Almost 25 years later, we know that those fears were unfounded. But based on what many doctors and scientists were saying in the early ’80s, some real estate agents–in part, because they feared getting slapped with future lawsuits from buyers–began to disclose whether the seller they represented had AIDS.

Such disclosures protected many agents from buyer lawsuits. But soon, some of those same agents were threatened with lawsuits from sellers on grounds ranging from privacy invasion to violation of Civil Rights laws.

In short, everyone–Realtors, buyers and AIDS-stricken sellers–found themselves caught between the “rock” of disclosure laws and the “hard place” of the medical knowledge (or lack thereof) that existed at the time.

The California Legislature took the first step in solving what was then a growing national real estate problem in the ’80s by eventually passing a law that said privacy rights trumped realty disclosure laws.

The new law said Realtors weren’t obligated to disclose that a seller had AIDS, and it was quickly adopted by several other states. The problem was solved.

So today, do we need our government to step in again and write another law that specifically exempts Realtors from disclosing to their potential buyers that a holy mosque of Muslims–followers of a religion that represents about half of the world’s people, but (like gays) represent only about 10 percent of the U.S. population–is within a few blocks from the buyer’s home?

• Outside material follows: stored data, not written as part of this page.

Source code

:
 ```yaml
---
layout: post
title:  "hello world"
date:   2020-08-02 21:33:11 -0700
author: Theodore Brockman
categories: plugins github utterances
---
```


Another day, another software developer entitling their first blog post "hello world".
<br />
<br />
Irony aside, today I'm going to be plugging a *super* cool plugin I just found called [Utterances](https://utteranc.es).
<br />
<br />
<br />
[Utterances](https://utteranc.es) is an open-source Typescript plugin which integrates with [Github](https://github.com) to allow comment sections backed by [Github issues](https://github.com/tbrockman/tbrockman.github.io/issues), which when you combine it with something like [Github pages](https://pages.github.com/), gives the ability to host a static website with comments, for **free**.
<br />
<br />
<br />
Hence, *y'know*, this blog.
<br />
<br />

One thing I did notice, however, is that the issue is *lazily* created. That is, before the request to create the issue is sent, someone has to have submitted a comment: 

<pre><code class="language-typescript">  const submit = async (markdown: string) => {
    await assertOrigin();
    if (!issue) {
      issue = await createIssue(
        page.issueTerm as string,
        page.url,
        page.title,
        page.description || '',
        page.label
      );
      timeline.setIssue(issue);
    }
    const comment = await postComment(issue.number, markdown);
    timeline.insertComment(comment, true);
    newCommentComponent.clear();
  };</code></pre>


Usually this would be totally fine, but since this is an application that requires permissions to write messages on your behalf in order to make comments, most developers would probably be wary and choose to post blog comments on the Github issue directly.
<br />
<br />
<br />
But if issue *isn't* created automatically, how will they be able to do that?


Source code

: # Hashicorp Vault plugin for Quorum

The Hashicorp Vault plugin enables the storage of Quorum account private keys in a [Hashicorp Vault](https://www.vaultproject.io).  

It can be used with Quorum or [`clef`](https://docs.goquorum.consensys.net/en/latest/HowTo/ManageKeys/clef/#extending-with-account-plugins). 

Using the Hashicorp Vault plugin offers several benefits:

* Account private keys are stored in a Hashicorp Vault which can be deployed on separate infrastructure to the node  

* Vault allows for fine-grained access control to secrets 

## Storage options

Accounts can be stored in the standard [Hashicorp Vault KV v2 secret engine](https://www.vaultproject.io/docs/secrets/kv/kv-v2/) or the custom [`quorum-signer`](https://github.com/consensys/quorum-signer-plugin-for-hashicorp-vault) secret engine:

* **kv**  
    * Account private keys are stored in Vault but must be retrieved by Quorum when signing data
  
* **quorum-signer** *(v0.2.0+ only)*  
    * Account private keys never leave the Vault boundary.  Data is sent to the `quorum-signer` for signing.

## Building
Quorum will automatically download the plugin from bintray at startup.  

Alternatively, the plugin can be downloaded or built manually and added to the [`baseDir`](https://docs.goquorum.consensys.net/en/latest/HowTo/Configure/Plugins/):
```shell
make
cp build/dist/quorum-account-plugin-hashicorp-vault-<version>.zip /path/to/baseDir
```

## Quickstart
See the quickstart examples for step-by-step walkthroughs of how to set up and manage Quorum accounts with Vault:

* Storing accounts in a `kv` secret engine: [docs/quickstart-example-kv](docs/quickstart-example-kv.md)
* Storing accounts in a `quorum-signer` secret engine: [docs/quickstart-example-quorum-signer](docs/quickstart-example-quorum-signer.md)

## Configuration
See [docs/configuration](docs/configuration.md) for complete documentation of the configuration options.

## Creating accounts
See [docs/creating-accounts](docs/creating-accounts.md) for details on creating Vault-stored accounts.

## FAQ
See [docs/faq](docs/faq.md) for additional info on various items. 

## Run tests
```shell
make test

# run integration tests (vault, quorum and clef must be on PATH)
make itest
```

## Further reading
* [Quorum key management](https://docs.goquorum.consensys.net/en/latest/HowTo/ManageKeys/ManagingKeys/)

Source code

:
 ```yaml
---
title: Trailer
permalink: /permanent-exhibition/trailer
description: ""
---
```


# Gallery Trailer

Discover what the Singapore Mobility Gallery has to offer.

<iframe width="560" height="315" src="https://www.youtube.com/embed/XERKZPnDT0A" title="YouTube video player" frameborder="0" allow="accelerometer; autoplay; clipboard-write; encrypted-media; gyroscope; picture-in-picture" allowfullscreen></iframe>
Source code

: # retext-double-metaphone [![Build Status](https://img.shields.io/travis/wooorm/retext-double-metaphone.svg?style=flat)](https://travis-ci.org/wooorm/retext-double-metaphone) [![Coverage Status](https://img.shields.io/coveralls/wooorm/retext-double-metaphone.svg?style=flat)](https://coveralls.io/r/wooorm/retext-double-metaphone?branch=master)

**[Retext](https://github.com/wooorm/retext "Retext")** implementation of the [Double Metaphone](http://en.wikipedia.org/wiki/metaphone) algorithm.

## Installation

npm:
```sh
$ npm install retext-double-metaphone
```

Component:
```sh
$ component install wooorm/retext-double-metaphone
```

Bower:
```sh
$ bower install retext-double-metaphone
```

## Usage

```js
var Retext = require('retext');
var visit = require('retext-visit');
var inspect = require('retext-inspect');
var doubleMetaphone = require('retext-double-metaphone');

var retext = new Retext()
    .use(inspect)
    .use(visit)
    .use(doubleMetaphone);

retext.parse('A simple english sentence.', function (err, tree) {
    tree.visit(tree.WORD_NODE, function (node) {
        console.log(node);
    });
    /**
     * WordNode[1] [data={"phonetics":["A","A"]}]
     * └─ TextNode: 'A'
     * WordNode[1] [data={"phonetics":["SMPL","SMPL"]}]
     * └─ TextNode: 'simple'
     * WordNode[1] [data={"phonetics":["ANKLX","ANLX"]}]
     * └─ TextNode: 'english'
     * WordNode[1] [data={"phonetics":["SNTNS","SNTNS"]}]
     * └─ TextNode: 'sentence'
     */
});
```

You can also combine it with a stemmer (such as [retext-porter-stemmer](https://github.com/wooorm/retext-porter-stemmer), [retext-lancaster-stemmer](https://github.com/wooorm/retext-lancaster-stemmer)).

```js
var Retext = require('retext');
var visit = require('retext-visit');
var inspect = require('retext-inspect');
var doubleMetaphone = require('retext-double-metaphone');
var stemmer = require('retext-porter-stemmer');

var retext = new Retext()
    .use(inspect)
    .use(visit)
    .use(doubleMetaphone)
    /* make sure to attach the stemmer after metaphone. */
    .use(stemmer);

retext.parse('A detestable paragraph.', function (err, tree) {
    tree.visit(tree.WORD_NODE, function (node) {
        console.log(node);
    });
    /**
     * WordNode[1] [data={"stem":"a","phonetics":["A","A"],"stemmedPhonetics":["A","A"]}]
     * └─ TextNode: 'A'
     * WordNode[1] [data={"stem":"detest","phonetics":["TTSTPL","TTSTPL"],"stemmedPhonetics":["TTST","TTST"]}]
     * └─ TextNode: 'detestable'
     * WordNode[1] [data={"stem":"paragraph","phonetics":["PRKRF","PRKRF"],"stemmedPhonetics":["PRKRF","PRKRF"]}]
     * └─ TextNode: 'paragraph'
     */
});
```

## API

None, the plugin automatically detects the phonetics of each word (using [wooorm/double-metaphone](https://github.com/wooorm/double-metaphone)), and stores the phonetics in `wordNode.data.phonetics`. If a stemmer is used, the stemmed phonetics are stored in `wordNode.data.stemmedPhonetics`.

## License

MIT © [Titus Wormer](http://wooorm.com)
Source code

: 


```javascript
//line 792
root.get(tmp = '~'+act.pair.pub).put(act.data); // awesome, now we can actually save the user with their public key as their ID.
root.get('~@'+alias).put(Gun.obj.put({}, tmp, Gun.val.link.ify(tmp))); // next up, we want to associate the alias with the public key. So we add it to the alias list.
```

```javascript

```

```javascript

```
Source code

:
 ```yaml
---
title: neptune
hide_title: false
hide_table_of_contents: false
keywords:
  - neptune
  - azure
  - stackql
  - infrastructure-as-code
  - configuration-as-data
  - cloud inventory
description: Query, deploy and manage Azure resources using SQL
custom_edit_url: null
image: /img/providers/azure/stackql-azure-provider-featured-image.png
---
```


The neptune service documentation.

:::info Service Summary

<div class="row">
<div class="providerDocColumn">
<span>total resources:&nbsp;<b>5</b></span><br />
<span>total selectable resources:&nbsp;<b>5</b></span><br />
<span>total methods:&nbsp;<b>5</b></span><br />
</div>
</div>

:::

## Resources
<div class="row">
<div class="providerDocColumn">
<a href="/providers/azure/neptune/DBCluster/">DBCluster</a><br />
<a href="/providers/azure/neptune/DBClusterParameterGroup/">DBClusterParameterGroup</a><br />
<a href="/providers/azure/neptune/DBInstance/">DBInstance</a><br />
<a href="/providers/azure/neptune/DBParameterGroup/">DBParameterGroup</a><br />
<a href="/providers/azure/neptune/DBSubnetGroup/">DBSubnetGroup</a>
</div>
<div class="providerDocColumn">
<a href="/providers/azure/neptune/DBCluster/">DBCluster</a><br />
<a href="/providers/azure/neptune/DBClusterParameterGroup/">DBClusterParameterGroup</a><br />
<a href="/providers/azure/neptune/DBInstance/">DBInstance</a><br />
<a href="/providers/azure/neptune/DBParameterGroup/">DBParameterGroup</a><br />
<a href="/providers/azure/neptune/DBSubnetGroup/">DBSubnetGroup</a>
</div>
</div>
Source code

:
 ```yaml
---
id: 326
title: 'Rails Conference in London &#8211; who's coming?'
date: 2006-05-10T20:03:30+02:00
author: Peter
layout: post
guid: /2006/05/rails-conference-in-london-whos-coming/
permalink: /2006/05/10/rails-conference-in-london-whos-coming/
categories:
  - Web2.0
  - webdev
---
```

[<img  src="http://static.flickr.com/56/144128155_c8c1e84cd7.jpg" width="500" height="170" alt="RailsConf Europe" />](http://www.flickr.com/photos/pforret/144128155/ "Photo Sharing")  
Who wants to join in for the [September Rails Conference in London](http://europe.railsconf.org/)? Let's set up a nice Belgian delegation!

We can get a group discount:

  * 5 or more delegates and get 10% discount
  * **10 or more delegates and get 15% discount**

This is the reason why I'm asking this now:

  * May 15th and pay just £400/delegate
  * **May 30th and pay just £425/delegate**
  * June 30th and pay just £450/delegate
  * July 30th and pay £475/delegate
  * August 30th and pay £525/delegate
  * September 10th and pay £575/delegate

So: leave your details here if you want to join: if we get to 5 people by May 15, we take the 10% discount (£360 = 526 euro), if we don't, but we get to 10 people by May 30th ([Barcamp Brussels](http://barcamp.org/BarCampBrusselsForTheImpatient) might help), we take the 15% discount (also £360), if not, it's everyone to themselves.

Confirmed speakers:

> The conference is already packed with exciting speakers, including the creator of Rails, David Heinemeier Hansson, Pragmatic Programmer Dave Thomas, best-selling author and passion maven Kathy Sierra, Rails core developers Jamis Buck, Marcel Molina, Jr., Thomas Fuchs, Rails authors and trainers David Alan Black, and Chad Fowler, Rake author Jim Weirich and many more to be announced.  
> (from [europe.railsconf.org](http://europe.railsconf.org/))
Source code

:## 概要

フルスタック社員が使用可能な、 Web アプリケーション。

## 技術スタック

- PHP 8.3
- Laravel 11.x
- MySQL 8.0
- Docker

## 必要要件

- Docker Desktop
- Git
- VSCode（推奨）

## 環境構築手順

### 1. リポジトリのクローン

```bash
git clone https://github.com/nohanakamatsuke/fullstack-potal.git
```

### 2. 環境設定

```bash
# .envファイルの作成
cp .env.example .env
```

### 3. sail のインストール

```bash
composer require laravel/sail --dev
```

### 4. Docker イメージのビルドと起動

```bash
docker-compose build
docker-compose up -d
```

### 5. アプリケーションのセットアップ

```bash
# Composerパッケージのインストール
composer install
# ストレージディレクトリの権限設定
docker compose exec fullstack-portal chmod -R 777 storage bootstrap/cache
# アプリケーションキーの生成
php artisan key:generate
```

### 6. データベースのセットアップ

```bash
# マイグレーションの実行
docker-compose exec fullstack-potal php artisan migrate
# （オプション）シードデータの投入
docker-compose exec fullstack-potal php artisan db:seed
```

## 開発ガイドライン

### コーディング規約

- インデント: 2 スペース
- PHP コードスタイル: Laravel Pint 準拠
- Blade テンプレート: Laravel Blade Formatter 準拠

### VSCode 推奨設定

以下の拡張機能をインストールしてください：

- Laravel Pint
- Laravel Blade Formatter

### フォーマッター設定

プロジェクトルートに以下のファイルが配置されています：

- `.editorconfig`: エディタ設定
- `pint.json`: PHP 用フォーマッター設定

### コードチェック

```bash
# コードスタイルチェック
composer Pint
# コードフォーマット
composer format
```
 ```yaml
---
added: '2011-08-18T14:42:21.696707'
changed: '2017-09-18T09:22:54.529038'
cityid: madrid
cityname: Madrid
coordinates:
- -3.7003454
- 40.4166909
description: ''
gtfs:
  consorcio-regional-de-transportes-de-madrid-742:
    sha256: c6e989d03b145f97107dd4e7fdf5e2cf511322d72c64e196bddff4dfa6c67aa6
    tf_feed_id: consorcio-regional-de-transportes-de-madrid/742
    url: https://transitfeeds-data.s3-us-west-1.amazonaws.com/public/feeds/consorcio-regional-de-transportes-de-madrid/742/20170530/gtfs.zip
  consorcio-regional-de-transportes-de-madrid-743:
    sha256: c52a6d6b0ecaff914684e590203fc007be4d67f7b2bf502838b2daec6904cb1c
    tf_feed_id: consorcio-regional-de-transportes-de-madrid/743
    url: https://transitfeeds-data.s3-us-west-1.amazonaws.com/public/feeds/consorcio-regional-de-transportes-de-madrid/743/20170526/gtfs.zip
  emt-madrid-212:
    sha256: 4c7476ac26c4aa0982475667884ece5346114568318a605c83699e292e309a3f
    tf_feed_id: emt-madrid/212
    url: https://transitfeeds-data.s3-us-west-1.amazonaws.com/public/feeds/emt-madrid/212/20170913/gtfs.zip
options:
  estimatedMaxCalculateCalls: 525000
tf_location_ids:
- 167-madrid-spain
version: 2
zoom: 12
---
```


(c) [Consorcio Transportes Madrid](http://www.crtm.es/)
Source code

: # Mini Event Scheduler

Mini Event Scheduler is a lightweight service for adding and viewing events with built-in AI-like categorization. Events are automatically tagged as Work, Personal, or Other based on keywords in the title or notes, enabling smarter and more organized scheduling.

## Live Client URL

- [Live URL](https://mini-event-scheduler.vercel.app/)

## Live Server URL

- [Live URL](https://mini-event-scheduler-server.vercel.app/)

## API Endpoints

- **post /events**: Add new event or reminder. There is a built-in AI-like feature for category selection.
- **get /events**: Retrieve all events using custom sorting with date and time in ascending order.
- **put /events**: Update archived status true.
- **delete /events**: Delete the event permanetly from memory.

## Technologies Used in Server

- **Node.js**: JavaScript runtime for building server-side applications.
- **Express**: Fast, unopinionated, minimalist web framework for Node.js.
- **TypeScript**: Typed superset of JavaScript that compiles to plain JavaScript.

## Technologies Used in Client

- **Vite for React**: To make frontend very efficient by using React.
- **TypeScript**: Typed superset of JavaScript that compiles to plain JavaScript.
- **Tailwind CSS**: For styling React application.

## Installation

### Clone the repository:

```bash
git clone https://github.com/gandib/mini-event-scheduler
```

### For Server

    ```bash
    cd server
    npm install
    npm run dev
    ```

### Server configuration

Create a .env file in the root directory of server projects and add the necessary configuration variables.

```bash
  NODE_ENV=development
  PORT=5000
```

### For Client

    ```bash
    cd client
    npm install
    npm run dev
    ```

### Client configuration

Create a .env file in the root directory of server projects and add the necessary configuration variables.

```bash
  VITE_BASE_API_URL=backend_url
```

Personally, I don’t think that such a disclosure is needed. The overwhelming majority of Muslims are law-abiding citizens, and were as appalled by the attacks of Osama Bin Laden’s handpicked band of lunatics as you and I.

I’m certain that some people hate Muslims, and wouldn’t want to live in a neighborhood where there’s a mosque.

But then again, there are other people who hate blacks, Mexicans, Catholics or Jews. Yet, it would be downright unethical (and quite possibly illegal) for a Realtor to mention in a sale contract that, “Buyer is aware that there is a black family on the block,” or that “Buyer is informed that a Jewish synagogue is within 100 yards of the property.”

Muslims and their places of worship shouldn’t be treated any differently. We don’t need another law or new disclosure requirement here, but we sure could use a turban-sized heap of understanding.